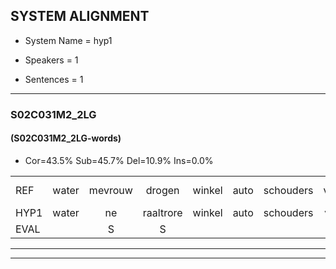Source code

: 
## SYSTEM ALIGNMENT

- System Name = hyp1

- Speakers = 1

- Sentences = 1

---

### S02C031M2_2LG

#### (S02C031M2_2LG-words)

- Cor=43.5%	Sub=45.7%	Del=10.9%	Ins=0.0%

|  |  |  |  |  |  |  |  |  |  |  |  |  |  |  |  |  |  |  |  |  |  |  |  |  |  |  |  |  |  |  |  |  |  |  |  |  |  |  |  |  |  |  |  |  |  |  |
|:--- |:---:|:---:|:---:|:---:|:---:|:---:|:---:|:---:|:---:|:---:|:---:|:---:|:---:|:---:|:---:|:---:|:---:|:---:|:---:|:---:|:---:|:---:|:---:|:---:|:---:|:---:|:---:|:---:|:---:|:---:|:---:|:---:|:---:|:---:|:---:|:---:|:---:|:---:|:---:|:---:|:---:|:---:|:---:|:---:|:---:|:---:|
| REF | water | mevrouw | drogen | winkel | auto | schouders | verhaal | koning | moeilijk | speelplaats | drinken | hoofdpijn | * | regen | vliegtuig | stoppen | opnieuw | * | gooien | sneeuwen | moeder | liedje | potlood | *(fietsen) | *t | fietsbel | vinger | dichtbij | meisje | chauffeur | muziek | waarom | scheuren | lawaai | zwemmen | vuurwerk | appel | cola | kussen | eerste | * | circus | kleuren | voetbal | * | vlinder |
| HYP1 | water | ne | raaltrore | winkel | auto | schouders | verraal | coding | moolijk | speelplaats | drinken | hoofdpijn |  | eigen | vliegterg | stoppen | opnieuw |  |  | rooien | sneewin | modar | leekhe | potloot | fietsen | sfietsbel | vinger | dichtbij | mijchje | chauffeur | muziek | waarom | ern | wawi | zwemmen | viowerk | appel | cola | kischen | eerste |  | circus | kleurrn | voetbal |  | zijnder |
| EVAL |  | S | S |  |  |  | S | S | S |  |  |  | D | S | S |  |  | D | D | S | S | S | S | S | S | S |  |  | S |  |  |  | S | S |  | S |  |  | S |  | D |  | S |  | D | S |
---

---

★ ★ ★

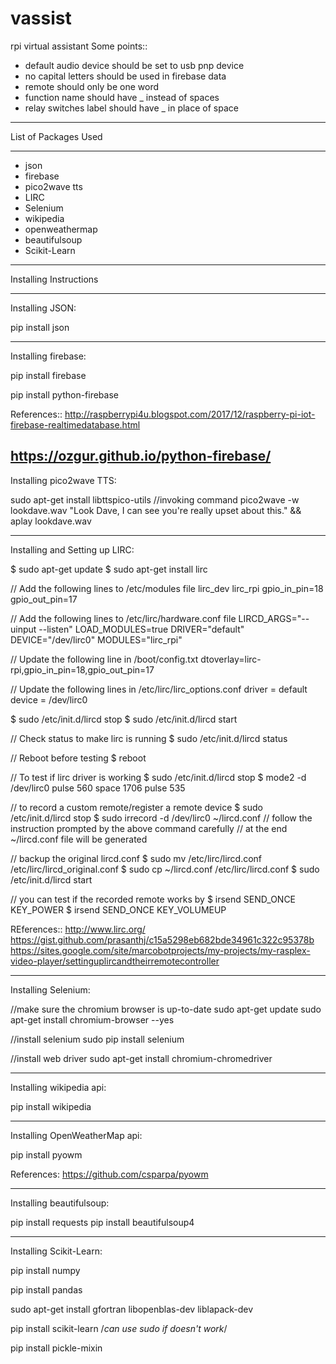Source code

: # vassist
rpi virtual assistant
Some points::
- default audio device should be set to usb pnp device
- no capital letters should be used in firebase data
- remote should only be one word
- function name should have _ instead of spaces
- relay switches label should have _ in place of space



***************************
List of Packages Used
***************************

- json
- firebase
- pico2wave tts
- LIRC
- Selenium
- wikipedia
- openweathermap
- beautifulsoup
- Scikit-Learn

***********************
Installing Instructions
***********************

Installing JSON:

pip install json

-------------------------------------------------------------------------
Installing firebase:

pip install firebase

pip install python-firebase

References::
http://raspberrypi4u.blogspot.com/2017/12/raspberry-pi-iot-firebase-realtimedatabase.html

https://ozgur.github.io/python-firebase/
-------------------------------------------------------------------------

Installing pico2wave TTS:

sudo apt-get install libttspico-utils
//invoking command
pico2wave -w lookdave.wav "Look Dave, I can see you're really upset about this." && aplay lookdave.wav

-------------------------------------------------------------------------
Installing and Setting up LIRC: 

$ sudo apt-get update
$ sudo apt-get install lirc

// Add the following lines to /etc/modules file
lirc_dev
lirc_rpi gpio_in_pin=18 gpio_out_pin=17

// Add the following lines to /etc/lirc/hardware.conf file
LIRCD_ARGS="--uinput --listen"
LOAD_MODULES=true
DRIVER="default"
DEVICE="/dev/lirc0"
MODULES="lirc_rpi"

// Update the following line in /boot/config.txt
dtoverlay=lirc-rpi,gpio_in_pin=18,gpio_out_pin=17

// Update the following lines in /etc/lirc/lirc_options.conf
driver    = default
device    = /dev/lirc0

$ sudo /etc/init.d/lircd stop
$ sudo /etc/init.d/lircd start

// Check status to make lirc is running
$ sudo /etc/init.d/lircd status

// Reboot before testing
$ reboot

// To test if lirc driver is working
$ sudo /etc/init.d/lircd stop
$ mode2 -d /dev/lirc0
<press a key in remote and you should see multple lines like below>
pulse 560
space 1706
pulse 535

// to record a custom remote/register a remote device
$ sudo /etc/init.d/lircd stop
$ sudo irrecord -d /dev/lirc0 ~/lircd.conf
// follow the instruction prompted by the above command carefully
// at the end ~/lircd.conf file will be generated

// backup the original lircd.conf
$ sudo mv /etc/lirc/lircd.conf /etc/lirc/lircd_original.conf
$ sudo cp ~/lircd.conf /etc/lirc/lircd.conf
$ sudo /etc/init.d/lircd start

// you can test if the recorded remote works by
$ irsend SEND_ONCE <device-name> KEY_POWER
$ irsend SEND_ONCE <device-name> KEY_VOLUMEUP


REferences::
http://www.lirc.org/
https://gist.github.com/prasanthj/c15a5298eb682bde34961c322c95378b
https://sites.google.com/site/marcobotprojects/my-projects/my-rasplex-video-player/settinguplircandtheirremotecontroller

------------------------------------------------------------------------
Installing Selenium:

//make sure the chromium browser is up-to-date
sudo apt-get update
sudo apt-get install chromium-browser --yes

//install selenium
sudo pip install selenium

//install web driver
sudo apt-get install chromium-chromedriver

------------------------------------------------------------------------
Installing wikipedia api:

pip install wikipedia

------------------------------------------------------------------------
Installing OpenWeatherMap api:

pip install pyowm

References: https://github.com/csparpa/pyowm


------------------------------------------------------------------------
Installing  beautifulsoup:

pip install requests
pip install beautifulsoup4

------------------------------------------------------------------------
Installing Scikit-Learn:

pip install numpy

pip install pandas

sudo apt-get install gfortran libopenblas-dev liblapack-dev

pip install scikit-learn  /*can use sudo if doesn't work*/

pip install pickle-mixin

★ ★ ★

▸ **PROMPT**
Look through the records for the word "https". Every line that has it should be copied.

▸ **RESPONSE BELOW**
https://ozgur.github.io/python-firebase/
https://gist.github.com/prasanthj/c15a5298eb682bde34961c322c95378b
https://sites.google.com/site/marcobotprojects/my-projects/my-rasplex-video-player/settinguplircandtheirremotecontroller
References: https://github.com/csparpa/pyowm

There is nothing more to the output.